* _WORK ORDER_
How many of the lines in the data contain "handle"? Give only the number.

----- DATA FOR THIS EXERCISE

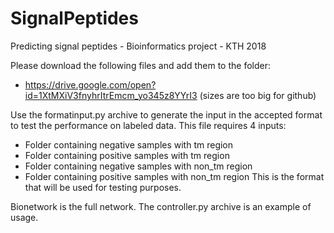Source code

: # SignalPeptides
Predicting signal peptides - Bioinformatics project - KTH 2018

Please download the following files and add them to the folder:
- https://drive.google.com/open?id=1XtMXiV3fnyhrItrEmcm_yo345z8YYrI3
(sizes are too big for github)

Use the formatinput.py archive to generate the input in the accepted format to test the performance on labeled data. This file requires 4 inputs:
- Folder containing negative samples with tm region
- Folder containing positive samples with tm region
- Folder containing negative samples with non_tm region
- Folder containing positive samples with non_tm region
This is the format that will be used for testing purposes.

Bionetwork is the full network. The controller.py archive is an example of usage.
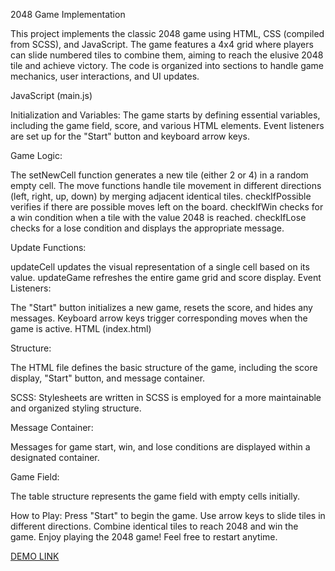 2048 Game Implementation

This project implements the classic 2048 game using HTML, CSS (compiled from SCSS), and JavaScript. The game features a 4x4 grid where players can slide numbered tiles to combine them, aiming to reach the elusive 2048 tile and achieve victory. The code is organized into sections to handle game mechanics, user interactions, and UI updates.

JavaScript (main.js)

Initialization and Variables: The game starts by defining essential variables, including the game field, score, and various HTML elements. Event listeners are set up for the "Start" button and keyboard arrow keys.

Game Logic:

The setNewCell function generates a new tile (either 2 or 4) in a random empty cell.
The move functions handle tile movement in different directions (left, right, up, down) by merging adjacent identical tiles.
checkIfPossible verifies if there are possible moves left on the board.
checkIfWin checks for a win condition when a tile with the value 2048 is reached.
checkIfLose checks for a lose condition and displays the appropriate message.

Update Functions:

updateCell updates the visual representation of a single cell based on its value.
updateGame refreshes the entire game grid and score display.
Event Listeners:

The "Start" button initializes a new game, resets the score, and hides any messages.
Keyboard arrow keys trigger corresponding moves when the game is active.
HTML (index.html)

Structure:

The HTML file defines the basic structure of the game, including the score display, "Start" button, and message container.

SCSS: Stylesheets are written in SCSS is employed for a more maintainable and organized styling structure.

Message Container:

Messages for game start, win, and lose conditions are displayed within a designated container.

Game Field:

The table structure represents the game field with empty cells initially.

How to Play:
Press "Start" to begin the game.
Use arrow keys to slide tiles in different directions.
Combine identical tiles to reach 2048 and win the game.
Enjoy playing the 2048 game! Feel free to restart anytime.

[DEMO LINK](https://IvanVaverchak.github.io/2048/)
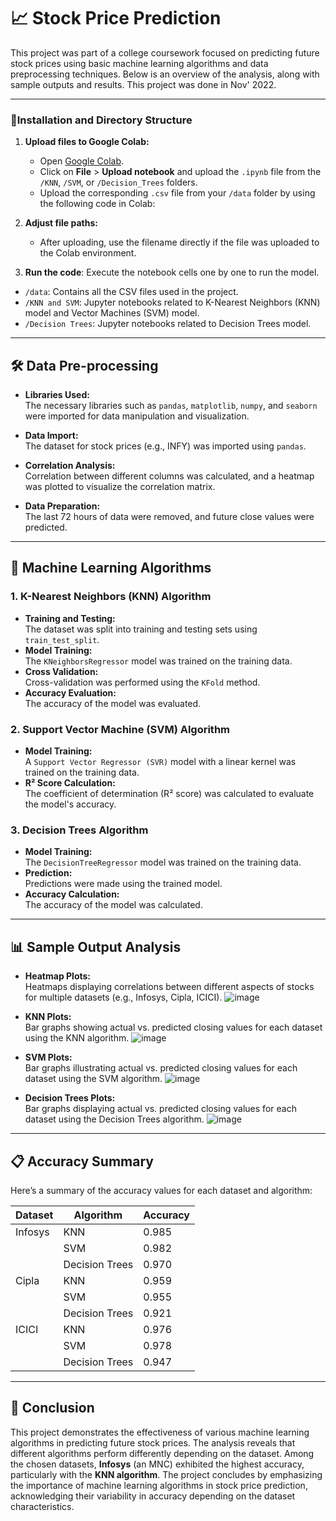 # 📈 Stock Price Prediction

This project was part of a college coursework focused on predicting future stock prices using basic machine learning algorithms and data preprocessing techniques. Below is an overview of the analysis, along with sample outputs and results. This project was done in Nov' 2022.

---

### 🚀Installation and Directory Structure

1. **Upload files to Google Colab:**
    - Open [Google Colab](https://colab.research.google.com/).
    - Click on **File** > **Upload notebook** and upload the `.ipynb` file from the `/KNN`, `/SVM`, or `/Decision_Trees` folders.
    - Upload the corresponding `.csv` file from your `/data` folder by using the following code in Colab:
     

2. **Adjust file paths:**
    - After uploading, use the filename directly if the file was uploaded to the Colab environment.
    

3. **Run the code**: Execute the notebook cells one by one to run the model.


- `/data`: Contains all the CSV files used in the project.
- `/KNN and SVM`: Jupyter notebooks related to K-Nearest Neighbors (KNN) model and  Vector Machines (SVM) model.
- `/Decision Trees`: Jupyter notebooks related to Decision Trees model.

---

## 🛠️ Data Pre-processing

- **Libraries Used:**  
  The necessary libraries such as `pandas`, `matplotlib`, `numpy`, and `seaborn` were imported for data manipulation and visualization.

- **Data Import:**  
  The dataset for stock prices (e.g., INFY) was imported using `pandas`.

- **Correlation Analysis:**  
  Correlation between different columns was calculated, and a heatmap was plotted to visualize the correlation matrix.

- **Data Preparation:**  
  The last 72 hours of data were removed, and future close values were predicted.

---

## 🤖 Machine Learning Algorithms

### 1. K-Nearest Neighbors (KNN) Algorithm
- **Training and Testing:**  
  The dataset was split into training and testing sets using `train_test_split`.
- **Model Training:**  
  The `KNeighborsRegressor` model was trained on the training data.
- **Cross Validation:**  
  Cross-validation was performed using the `KFold` method.
- **Accuracy Evaluation:**  
  The accuracy of the model was evaluated.


### 2. Support Vector Machine (SVM) Algorithm
- **Model Training:**  
  A `Support Vector Regressor (SVR)` model with a linear kernel was trained on the training data.
- **R² Score Calculation:**  
  The coefficient of determination (R² score) was calculated to evaluate the model's accuracy.

### 3. Decision Trees Algorithm
- **Model Training:**  
  The `DecisionTreeRegressor` model was trained on the training data.
- **Prediction:**  
  Predictions were made using the trained model.
- **Accuracy Calculation:**  
  The accuracy of the model was calculated.

---

## 📊 Sample Output Analysis

- **Heatmap Plots:**  
  Heatmaps displaying correlations between different aspects of stocks for multiple datasets (e.g., Infosys, Cipla, ICICI).
  ![image](https://github.com/user-attachments/assets/17f0cb9a-c984-4c76-9872-55b2f5d3a539)


- **KNN Plots:**  
  Bar graphs showing actual vs. predicted closing values for each dataset using the KNN algorithm.
  ![image](https://github.com/user-attachments/assets/f549d86b-8ae2-4f54-94cc-f46cb5316f7e)

- **SVM Plots:**  
  Bar graphs illustrating actual vs. predicted closing values for each dataset using the SVM algorithm.
  ![image](https://github.com/user-attachments/assets/d0fe52ee-b8eb-4fd4-9fe0-08dde86796f7)

- **Decision Trees Plots:**  
  Bar graphs displaying actual vs. predicted closing values for each dataset using the Decision Trees algorithm.
  ![image](https://github.com/user-attachments/assets/8cba4c5d-f0b9-40e9-a61d-8b9aca86bc7a)

---

## 📋 Accuracy Summary

Here’s a summary of the accuracy values for each dataset and algorithm:

| Dataset | Algorithm      | Accuracy |
| ------- | -------------- | -------- |
| Infosys | KNN            | 0.985    |
|         | SVM            | 0.982    |
|         | Decision Trees | 0.970    |
| Cipla   | KNN            | 0.959    |
|         | SVM            | 0.955    |
|         | Decision Trees | 0.921    |
| ICICI   | KNN            | 0.976    |
|         | SVM            | 0.978    |
|         | Decision Trees | 0.947    |

---

## 🎯 Conclusion

This project demonstrates the effectiveness of various machine learning algorithms in predicting future stock prices. The analysis reveals that different algorithms perform differently depending on the dataset. Among the chosen datasets, **Infosys** (an MNC) exhibited the highest accuracy, particularly with the **KNN algorithm**. The project concludes by emphasizing the importance of machine learning algorithms in stock price prediction, acknowledging their variability in accuracy depending on the dataset characteristics.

----------

* _RESPONSE AREA_
2